When you set down the entries, keep every word exactly as it is but drop the pictures.

+ + + +

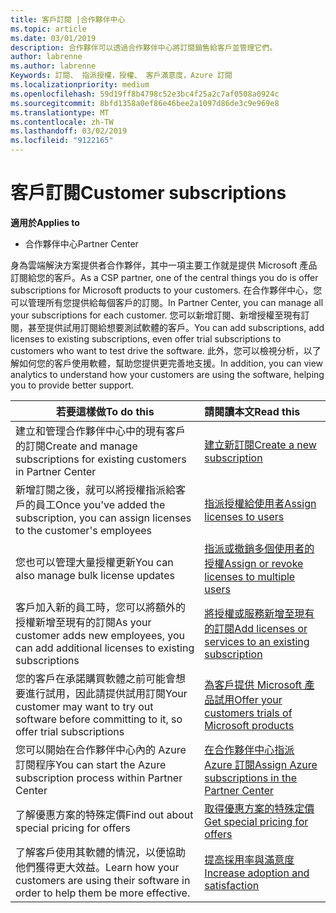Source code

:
 ```yaml
---
title: 客戶訂閱 |合作夥伴中心
ms.topic: article
ms.date: 03/01/2019
description: 合作夥伴可以透過合作夥伴中心將訂閱銷售給客戶並管理它們。
author: labrenne
ms.author: labrenne
Keywords: 訂閱、 指派授權，授權、 客戶滿意度，Azure 訂閱
ms.localizationpriority: medium
ms.openlocfilehash: 59d19ff8b4798c52e3bc4f25a2c7af0508a0924c
ms.sourcegitcommit: 8bfd1358a0ef86e46bee2a1097d86de3c9e969e8
ms.translationtype: MT
ms.contentlocale: zh-TW
ms.lasthandoff: 03/02/2019
ms.locfileid: "9122165"
---
```

# <a name="customer-subscriptions"></a><span data-ttu-id="020c3-104">客戶訂閱</span><span class="sxs-lookup"><span data-stu-id="020c3-104">Customer subscriptions</span></span>

**<span data-ttu-id="020c3-105">適用於</span><span class="sxs-lookup"><span data-stu-id="020c3-105">Applies to</span></span>**

-  <span data-ttu-id="020c3-106">合作夥伴中心</span><span class="sxs-lookup"><span data-stu-id="020c3-106">Partner Center</span></span>

<span data-ttu-id="020c3-107">身為雲端解決方案提供者合作夥伴，其中一項主要工作就是提供 Microsoft 產品訂閱給您的客戶。</span><span class="sxs-lookup"><span data-stu-id="020c3-107">As a CSP partner, one of the central things you do is offer subscriptions for Microsoft products to your customers.</span></span> <span data-ttu-id="020c3-108">在合作夥伴中心，您可以管理所有您提供給每個客戶的訂閱。</span><span class="sxs-lookup"><span data-stu-id="020c3-108">In Partner Center, you can manage all your subscriptions for each customer.</span></span> <span data-ttu-id="020c3-109">您可以新增訂閱、新增授權至現有訂閱，甚至提供試用訂閱給想要測試軟體的客戶。</span><span class="sxs-lookup"><span data-stu-id="020c3-109">You can add subscriptions, add licenses to existing subscriptions, even offer trial subscriptions to customers who want to test drive the software.</span></span> <span data-ttu-id="020c3-110">此外，您可以檢視分析，以了解如何您的客戶使用軟體，幫助您提供更完善地支援。</span><span class="sxs-lookup"><span data-stu-id="020c3-110">In addition, you can view analytics to understand how your customers are using the software, helping you to provide better support.</span></span>

|**<span data-ttu-id="020c3-111">若要這樣做</span><span class="sxs-lookup"><span data-stu-id="020c3-111">To do this</span></span>**   |**<span data-ttu-id="020c3-112">請閱讀本文</span><span class="sxs-lookup"><span data-stu-id="020c3-112">Read this</span></span>**   |
|----------------------|:----------------------|
|<span data-ttu-id="020c3-113">建立和管理合作夥伴中心中的現有客戶的訂閱</span><span class="sxs-lookup"><span data-stu-id="020c3-113">Create and manage subscriptions for existing customers in Partner Center</span></span>|[<span data-ttu-id="020c3-114">建立新訂閱</span><span class="sxs-lookup"><span data-stu-id="020c3-114">Create a new subscription</span></span>](create-a-new-subscription.md)|
|<span data-ttu-id="020c3-115">新增訂閱之後，就可以將授權指派給客戶的員工</span><span class="sxs-lookup"><span data-stu-id="020c3-115">Once you've added the subscription, you can assign licenses to the customer's employees</span></span>  |[<span data-ttu-id="020c3-116">指派授權給使用者</span><span class="sxs-lookup"><span data-stu-id="020c3-116">Assign licenses to users</span></span>](assign-licenses-to-users.md)|
|<span data-ttu-id="020c3-117">您也可以管理大量授權更新</span><span class="sxs-lookup"><span data-stu-id="020c3-117">You can also manage bulk license updates</span></span>   |[<span data-ttu-id="020c3-118">指派或撤銷多個使用者的授權</span><span class="sxs-lookup"><span data-stu-id="020c3-118">Assign or revoke licenses to multiple users</span></span>](bulk-license-provisioning-for-multiple-users.md)|
|<span data-ttu-id="020c3-119">客戶加入新的員工時，您可以將額外的授權新增至現有的訂閱</span><span class="sxs-lookup"><span data-stu-id="020c3-119">As your customer adds new employees, you can add additional licenses to existing subscriptions</span></span>   |[<span data-ttu-id="020c3-120">將授權或服務新增至現有的訂閱</span><span class="sxs-lookup"><span data-stu-id="020c3-120">Add licenses or services to an existing subscription</span></span>](add-licenses-or-services-to-an-existing-subscription.md)|
|<span data-ttu-id="020c3-121">您的客戶在承諾購買軟體之前可能會想要進行試用，因此請提供試用訂閱</span><span class="sxs-lookup"><span data-stu-id="020c3-121">Your customer may want to try out software before committing to it, so offer trial subscriptions</span></span>    |[<span data-ttu-id="020c3-122">為客戶提供 Microsoft 產品試用</span><span class="sxs-lookup"><span data-stu-id="020c3-122">Offer your customers trials of Microsoft products</span></span>](offer-your-customers-trials-of-microsoft-products.md)|
|<span data-ttu-id="020c3-123">您可以開始在合作夥伴中心內的 Azure 訂閱程序</span><span class="sxs-lookup"><span data-stu-id="020c3-123">You can start the Azure subscription process within Partner Center</span></span>   |[<span data-ttu-id="020c3-124">在合作夥伴中心指派 Azure 訂閱</span><span class="sxs-lookup"><span data-stu-id="020c3-124">Assign Azure subscriptions in the Partner Center</span></span>](assign-azure-subscriptions.md)|
|<span data-ttu-id="020c3-125">了解優惠方案的特殊定價</span><span class="sxs-lookup"><span data-stu-id="020c3-125">Find out about special pricing for offers</span></span>   |[<span data-ttu-id="020c3-126">取得優惠方案的特殊定價</span><span class="sxs-lookup"><span data-stu-id="020c3-126">Get special pricing for offers</span></span>](get-special-pricing-for-offers.md)|
|<span data-ttu-id="020c3-127">了解客戶使用其軟體的情況，以便協助他們獲得更大效益。</span><span class="sxs-lookup"><span data-stu-id="020c3-127">Learn how your customers are using their software in order to help them be more effective.</span></span>   | [<span data-ttu-id="020c3-128">提高採用率與滿意度</span><span class="sxs-lookup"><span data-stu-id="020c3-128">Increase adoption and satisfaction</span></span>](increasing-adoption-and-satisfaction.md)   | 

































 

 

+ + + +

= YOUR SOLUTION =
Source code

:
 ```yaml
---
title: 客戶訂閱 |合作夥伴中心
ms.topic: article
ms.date: 03/01/2019
description: 合作夥伴可以透過合作夥伴中心將訂閱銷售給客戶並管理它們。
author: labrenne
ms.author: labrenne
Keywords: 訂閱、 指派授權，授權、 客戶滿意度，Azure 訂閱
ms.localizationpriority: medium
ms.openlocfilehash: 59d19ff8b4798c52e3bc4f25a2c7af0508a0924c
ms.sourcegitcommit: 8bfd1358a0ef86e46bee2a1097d86de3c9e969e8
ms.translationtype: MT
ms.contentlocale: zh-TW
ms.lasthandoff: 03/02/2019
ms.locfileid: "9122165"
---
```

# <a name="customer-subscriptions"></a><span data-ttu-id="020c3-104">客戶訂閱</span><span class="sxs-lookup"><span data-stu-id="020c3-104">Customer subscriptions</span></span>

**<span data-ttu-id="020c3-105">適用於</span><span class="sxs-lookup"><span data-stu-id="020c3-105">Applies to</span></span>**

-  <span data-ttu-id="020c3-106">合作夥伴中心</span><span class="sxs-lookup"><span data-stu-id="020c3-106">Partner Center</span></span>

<span data-ttu-id="020c3-107">身為雲端解決方案提供者合作夥伴，其中一項主要工作就是提供 Microsoft 產品訂閱給您的客戶。</span><span class="sxs-lookup"><span data-stu-id="020c3-107">As a CSP partner, one of the central things you do is offer subscriptions for Microsoft products to your customers.</span></span> <span data-ttu-id="020c3-108">在合作夥伴中心，您可以管理所有您提供給每個客戶的訂閱。</span><span class="sxs-lookup"><span data-stu-id="020c3-108">In Partner Center, you can manage all your subscriptions for each customer.</span></span> <span data-ttu-id="020c3-109">您可以新增訂閱、新增授權至現有訂閱，甚至提供試用訂閱給想要測試軟體的客戶。</span><span class="sxs-lookup"><span data-stu-id="020c3-109">You can add subscriptions, add licenses to existing subscriptions, even offer trial subscriptions to customers who want to test drive the software.</span></span> <span data-ttu-id="020c3-110">此外，您可以檢視分析，以了解如何您的客戶使用軟體，幫助您提供更完善地支援。</span><span class="sxs-lookup"><span data-stu-id="020c3-110">In addition, you can view analytics to understand how your customers are using the software, helping you to provide better support.</span></span>

|**<span data-ttu-id="020c3-111">若要這樣做</span><span class="sxs-lookup"><span data-stu-id="020c3-111">To do this</span></span>**   |**<span data-ttu-id="020c3-112">請閱讀本文</span><span class="sxs-lookup"><span data-stu-id="020c3-112">Read this</span></span>**   |
|----------------------|:----------------------|
|<span data-ttu-id="020c3-113">建立和管理合作夥伴中心中的現有客戶的訂閱</span><span class="sxs-lookup"><span data-stu-id="020c3-113">Create and manage subscriptions for existing customers in Partner Center</span></span>|[<span data-ttu-id="020c3-114">建立新訂閱</span><span class="sxs-lookup"><span data-stu-id="020c3-114">Create a new subscription</span></span>](create-a-new-subscription.md)|
|<span data-ttu-id="020c3-115">新增訂閱之後，就可以將授權指派給客戶的員工</span><span class="sxs-lookup"><span data-stu-id="020c3-115">Once you've added the subscription, you can assign licenses to the customer's employees</span></span>  |[<span data-ttu-id="020c3-116">指派授權給使用者</span><span class="sxs-lookup"><span data-stu-id="020c3-116">Assign licenses to users</span></span>](assign-licenses-to-users.md)|
|<span data-ttu-id="020c3-117">您也可以管理大量授權更新</span><span class="sxs-lookup"><span data-stu-id="020c3-117">You can also manage bulk license updates</span></span>   |[<span data-ttu-id="020c3-118">指派或撤銷多個使用者的授權</span><span class="sxs-lookup"><span data-stu-id="020c3-118">Assign or revoke licenses to multiple users</span></span>](bulk-license-provisioning-for-multiple-users.md)|
|<span data-ttu-id="020c3-119">客戶加入新的員工時，您可以將額外的授權新增至現有的訂閱</span><span class="sxs-lookup"><span data-stu-id="020c3-119">As your customer adds new employees, you can add additional licenses to existing subscriptions</span></span>   |[<span data-ttu-id="020c3-120">將授權或服務新增至現有的訂閱</span><span class="sxs-lookup"><span data-stu-id="020c3-120">Add licenses or services to an existing subscription</span></span>](add-licenses-or-services-to-an-existing-subscription.md)|
|<span data-ttu-id="020c3-121">您的客戶在承諾購買軟體之前可能會想要進行試用，因此請提供試用訂閱</span><span class="sxs-lookup"><span data-stu-id="020c3-121">Your customer may want to try out software before committing to it, so offer trial subscriptions</span></span>    |[<span data-ttu-id="020c3-122">為客戶提供 Microsoft 產品試用</span><span class="sxs-lookup"><span data-stu-id="020c3-122">Offer your customers trials of Microsoft products</span></span>](offer-your-customers-trials-of-microsoft-products.md)|
|<span data-ttu-id="020c3-123">您可以開始在合作夥伴中心內的 Azure 訂閱程序</span><span class="sxs-lookup"><span data-stu-id="020c3-123">You can start the Azure subscription process within Partner Center</span></span>   |[<span data-ttu-id="020c3-124">在合作夥伴中心指派 Azure 訂閱</span><span class="sxs-lookup"><span data-stu-id="020c3-124">Assign Azure subscriptions in the Partner Center</span></span>](assign-azure-subscriptions.md)|
|<span data-ttu-id="020c3-125">了解優惠方案的特殊定價</span><span class="sxs-lookup"><span data-stu-id="020c3-125">Find out about special pricing for offers</span></span>   |[<span data-ttu-id="020c3-126">取得優惠方案的特殊定價</span><span class="sxs-lookup"><span data-stu-id="020c3-126">Get special pricing for offers</span></span>](get-special-pricing-for-offers.md)|
|<span data-ttu-id="020c3-127">了解客戶使用其軟體的情況，以便協助他們獲得更大效益。</span><span class="sxs-lookup"><span data-stu-id="020c3-127">Learn how your customers are using their software in order to help them be more effective.</span></span>   | [<span data-ttu-id="020c3-128">提高採用率與滿意度</span><span class="sxs-lookup"><span data-stu-id="020c3-128">Increase adoption and satisfaction</span></span>](increasing-adoption-and-satisfaction.md)   | 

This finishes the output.